Charlie loves me brushing his hair. As soon as he sees the brush he runs from wherever he is and jumps up on the couch next to me and waits for me to start. Personally, I can get lost in this activity and I find that if I’ve had a challenging day, brushing Charlie’s hair calms me down.
Preparing Meals For Your Dog
Of course all dogs have to eat and when your dog is a cross between a Golden Retriever and a Poodle, you know it’s going to love food (Golden Retrievers are notorious gluttons).
Charlie’s meals are a fairly simple mix of high quality wet and dry food but I try to make sure I take my time preparing his meal and put all of my focus into it.
Exercising Your Dog
Dogs need some sort of exercise every day and while this may be a challenge for some people, being mindful of your dog’s health and making time to exercise regularly is essential.
Now in saying that, most days I try to get Charlie and I out of the house either by walking or taking him to the nearby dog-friendly park for a run and some ball play.

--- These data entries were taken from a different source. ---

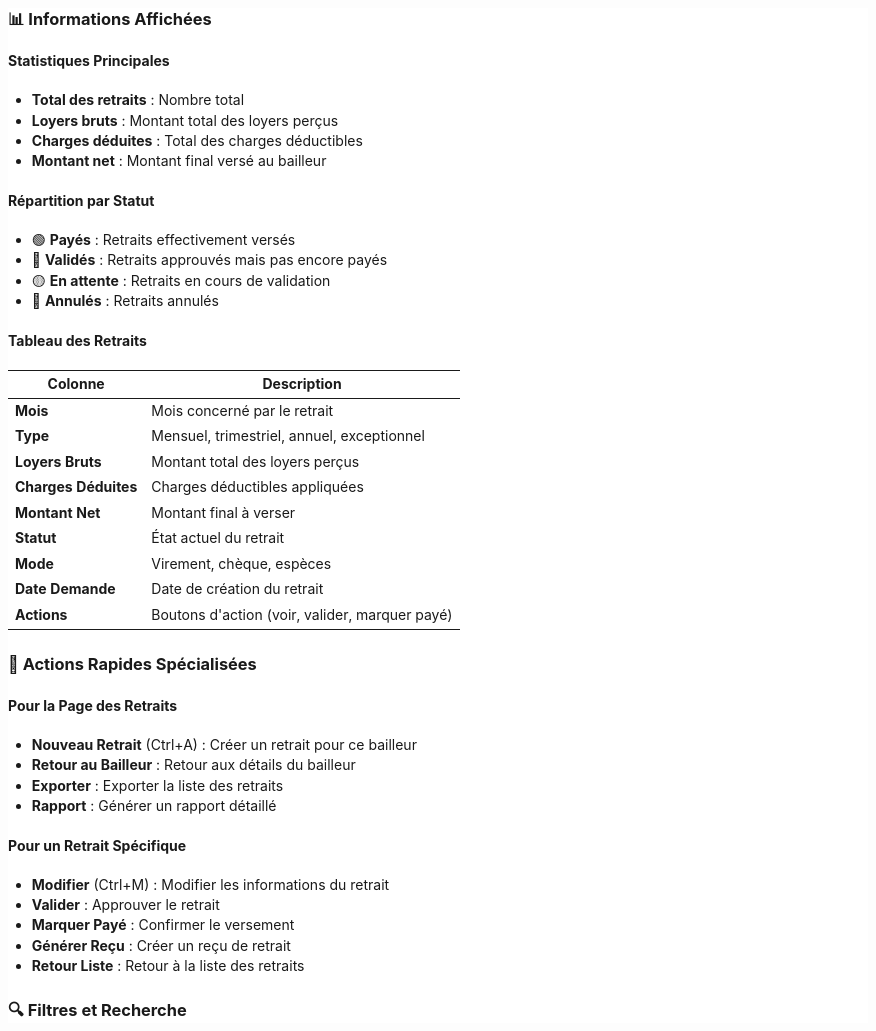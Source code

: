 ### 📊 **Informations Affichées**

#### Statistiques Principales
- **Total des retraits** : Nombre total
- **Loyers bruts** : Montant total des loyers perçus
- **Charges déduites** : Total des charges déductibles
- **Montant net** : Montant final versé au bailleur

#### Répartition par Statut
- 🟢 **Payés** : Retraits effectivement versés
- 🔵 **Validés** : Retraits approuvés mais pas encore payés
- 🟡 **En attente** : Retraits en cours de validation
- 🔴 **Annulés** : Retraits annulés

#### Tableau des Retraits
| Colonne | Description |
|---------|-------------|
| **Mois** | Mois concerné par le retrait |
| **Type** | Mensuel, trimestriel, annuel, exceptionnel |
| **Loyers Bruts** | Montant total des loyers perçus |
| **Charges Déduites** | Charges déductibles appliquées |
| **Montant Net** | Montant final à verser |
| **Statut** | État actuel du retrait |
| **Mode** | Virement, chèque, espèces |
| **Date Demande** | Date de création du retrait |
| **Actions** | Boutons d'action (voir, valider, marquer payé) |

### 🎨 **Actions Rapides Spécialisées**

#### Pour la Page des Retraits
- **Nouveau Retrait** (Ctrl+A) : Créer un retrait pour ce bailleur
- **Retour au Bailleur** : Retour aux détails du bailleur
- **Exporter** : Exporter la liste des retraits
- **Rapport** : Générer un rapport détaillé

#### Pour un Retrait Spécifique
- **Modifier** (Ctrl+M) : Modifier les informations du retrait
- **Valider** : Approuver le retrait
- **Marquer Payé** : Confirmer le versement
- **Générer Reçu** : Créer un reçu de retrait
- **Retour Liste** : Retour à la liste des retraits

### 🔍 **Filtres et Recherche**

When I’m walking Charlie I use the time to concentrate on my breathing and my feelings of gratitude that I’m able to get out of the house and enjoy the neighbourhood where I live and just like playing with Charlie in the park, I feel just as calm and relaxed as he does after a good walk too.
As you can see, there are many, many opportunities to be mindful through owning a pet. It’s even been proven through scientific study. According to the Harvard Medical School website in its September 2015 article Having A Dog Can Help Your Heart – Literally, it says that…
… several studies have shown that dog owners have lower blood pressure than non-owners – probably because their pets have a calming effect on them and because dog owners tend to get more exercise. The power of touch also appears to be an important part of this “pet effect.” Several studies show that blood pressure goes down when a person pets a dog.
Now, this article is of course solely based on my experiences with owning a dog and I’m sure that some of what is written may pertain to owning a cat or any other animal and then some of this article won’t.
I can assure you though, owning any pet will provide many and unique opportunities to practise Everyday Zen. All you need to do is look for the opportunities to be mindful, be still and be focussed in whatever activity you do for your pet.